▸ WORK ITEM
For this exercise, output the line containing "Twitter eftirlíking, skrifuð" and every line after it through the end of the records, exactly, and no other line.

▸ MATERIAL TO PROCESS
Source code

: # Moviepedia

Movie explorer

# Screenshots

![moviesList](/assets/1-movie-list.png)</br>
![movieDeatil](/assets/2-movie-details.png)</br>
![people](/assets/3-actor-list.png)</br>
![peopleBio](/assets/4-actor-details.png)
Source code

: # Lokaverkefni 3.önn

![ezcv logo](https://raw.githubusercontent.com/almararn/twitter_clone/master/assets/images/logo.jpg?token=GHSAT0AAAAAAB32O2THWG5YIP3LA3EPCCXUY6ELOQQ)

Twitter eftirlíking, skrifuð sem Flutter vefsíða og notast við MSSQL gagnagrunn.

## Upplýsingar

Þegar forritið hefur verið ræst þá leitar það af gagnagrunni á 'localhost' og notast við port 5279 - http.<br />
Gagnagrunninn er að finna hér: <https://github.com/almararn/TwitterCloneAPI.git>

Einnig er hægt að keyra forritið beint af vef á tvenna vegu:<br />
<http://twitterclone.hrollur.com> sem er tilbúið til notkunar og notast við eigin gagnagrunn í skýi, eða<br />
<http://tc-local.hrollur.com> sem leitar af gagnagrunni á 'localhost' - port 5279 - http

▸ EXERCISE OUTPUT
Twitter eftirlíking, skrifuð sem Flutter vefsíða og notast við MSSQL gagnagrunn.

## Upplýsingar

Þegar forritið hefur verið ræst þá leitar það af gagnagrunni á 'localhost' og notast við port 5279 - http.<br />
Gagnagrunninn er að finna hér: <https://github.com/almararn/TwitterCloneAPI.git>

Einnig er hægt að keyra forritið beint af vef á tvenna vegu:<br />
<http://twitterclone.hrollur.com> sem er tilbúið til notkunar og notast við eigin gagnagrunn í skýi, eða<br />
<http://tc-local.hrollur.com> sem leitar af gagnagrunni á 'localhost' - port 5279 - http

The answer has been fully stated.